### Goal of the exercise:
Each line with the word "city" must appear in the answer, copied from the records.

### Available records:

____

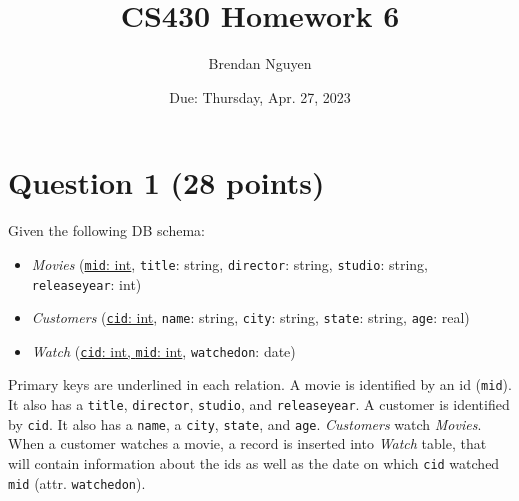 \documentclass[letterpaper, 11pt]{article}
\title{CS430 Homework 6}
\author{Brendan Nguyen}
\date{Due: Thursday, Apr. 27, 2023}
\begin{document}
\maketitle

\section*{Question 1 (28 points)}

Given the following DB schema:
\begin{itemize}
    \item \textit{Movies} (\underline{\texttt{mid}: int}, \texttt{title}: string, \texttt{director}: string, \texttt{studio}: string, \texttt{releaseyear}: int)
    \item \textit{Customers} (\underline{\texttt{cid}: int}, \texttt{name}: string, \texttt{city}: string, \texttt{state}: string, \texttt{age}: real)
    \item \textit{Watch} (\underline{\texttt{cid}: int, \texttt{mid}: int}, \texttt{watchedon}: date)
\end{itemize}

Primary keys are underlined in each relation. A movie is identified by an id (\texttt{mid}). It also has a \texttt{title}, \texttt{director}, \texttt{studio}, and \texttt{releaseyear}. A customer is identified by \texttt{cid}. It also has a \texttt{name}, a \texttt{city}, \texttt{state}, and \texttt{age}. \textit{Customers} watch \textit{Movies}. When a customer watches a movie, a record is inserted into \textit{Watch} table, that will contain information about the ids as well as the date on which \texttt{cid} watched \texttt{mid} (attr. \texttt{watchedon}).
\end{document}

____

### Exercise output:
    \item \textit{Customers} (\underline{\texttt{cid}: int}, \texttt{name}: string, \texttt{city}: string, \texttt{state}: string, \texttt{age}: real)
Primary keys are underlined in each relation. A movie is identified by an id (\texttt{mid}). It also has a \texttt{title}, \texttt{director}, \texttt{studio}, and \texttt{releaseyear}. A customer is identified by \texttt{cid}. It also has a \texttt{name}, a \texttt{city}, \texttt{state}, and \texttt{age}. \textit{Customers} watch \textit{Movies}. When a customer watches a movie, a record is inserted into \textit{Watch} table, that will contain information about the ids as well as the date on which \texttt{cid} watched \texttt{mid} (attr. \texttt{watchedon}).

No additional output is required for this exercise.